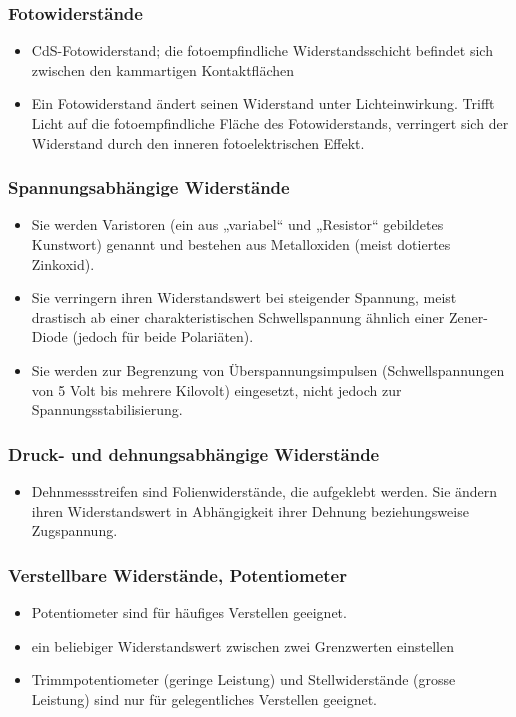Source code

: \subsubsection{Fotowiderstände}
\begin{itemize}
  \item CdS-Fotowiderstand; die fotoempfindliche Widerstandsschicht befindet
  sich zwischen den kammartigen Kontaktflächen
  \item Ein Fotowiderstand ändert seinen Widerstand unter Lichteinwirkung.
  Trifft Licht auf die fotoempfindliche Fläche des Fotowiderstands, verringert
  sich der Widerstand durch den inneren fotoelektrischen Effekt.
\end{itemize}

\subsubsection{Spannungsabhängige Widerstände}
\begin{itemize}
  \item Sie werden Varistoren (ein aus „variabel“ und „Resistor“ gebildetes
  Kunstwort) genannt und bestehen aus Metalloxiden (meist dotiertes Zinkoxid).
  \item Sie verringern ihren Widerstandswert bei steigender Spannung, meist
  drastisch ab einer charakteristischen Schwellspannung ähnlich einer
  Zener-Diode (jedoch für beide Polariäten).
  \item Sie werden zur Begrenzung von Überspannungsimpulsen (Schwellspannungen
  von 5 Volt bis mehrere Kilovolt) eingesetzt, nicht jedoch zur Spannungsstabilisierung.
\end{itemize}

\subsubsection{Druck- und dehnungsabhängige Widerstände}
\begin{itemize}
  \item Dehnmessstreifen sind Folienwiderstände, die aufgeklebt werden. Sie
  ändern ihren Widerstandswert in Abhängigkeit ihrer Dehnung beziehungsweise
  Zugspannung.
\end{itemize}

\subsubsection{Verstellbare Widerstände, Potentiometer}
\begin{itemize}
  \item Potentiometer sind für häufiges Verstellen geeignet.
  \item ein beliebiger Widerstandswert zwischen zwei Grenzwerten einstellen
  \item Trimmpotentiometer (geringe Leistung) und Stellwiderstände (grosse
  Leistung) sind nur für gelegentliches Verstellen geeignet.
\end{itemize}


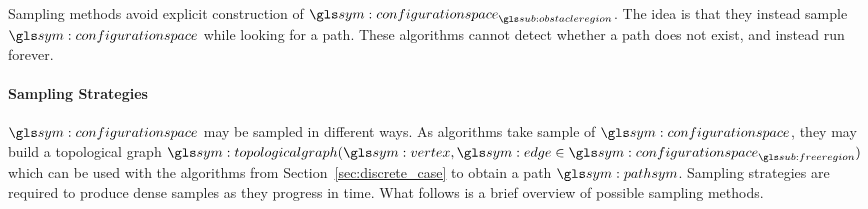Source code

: 			Sampling methods avoid explicit construction of
			$\configurationspace_{\obstacleregion}$. The idea is that they
			instead sample $\configurationspace$ while looking for a path. These
			algorithms cannot detect whether a path does not exist, and instead
			run forever.

			\paragraph{Sampling Strategies}%
			\label{sec:sampling_strategies}

				$\configurationspace$ may be sampled in different ways. As
				algorithms take sample of $\configurationspace$, they may build
				a topological graph \( \topologicalgraph(\vertex, \edge \in
				\configurationspace_{\freeregion}) \) which can be used with the
				algorithms from Section~\ref{sec:discrete_case} to obtain a path
				$\pathsym$.  Sampling strategies are required to produce dense
				samples as they progress in time.  What follows is a brief
				overview of possible sampling methods.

▶ Exercise prompt
Write out exactly the lines that begin at the one containing "algorithms cannot detect" and continue through the last line of the data, and only those.

▶ Answer below
			algorithms cannot detect whether a path does not exist, and instead
			run forever.

			\paragraph{Sampling Strategies}%
			\label{sec:sampling_strategies}

				$\configurationspace$ may be sampled in different ways. As
				algorithms take sample of $\configurationspace$, they may build
				a topological graph \( \topologicalgraph(\vertex, \edge \in
				\configurationspace_{\freeregion}) \) which can be used with the
				algorithms from Section~\ref{sec:discrete_case} to obtain a path
				$\pathsym$.  Sampling strategies are required to produce dense
				samples as they progress in time.  What follows is a brief
				overview of possible sampling methods.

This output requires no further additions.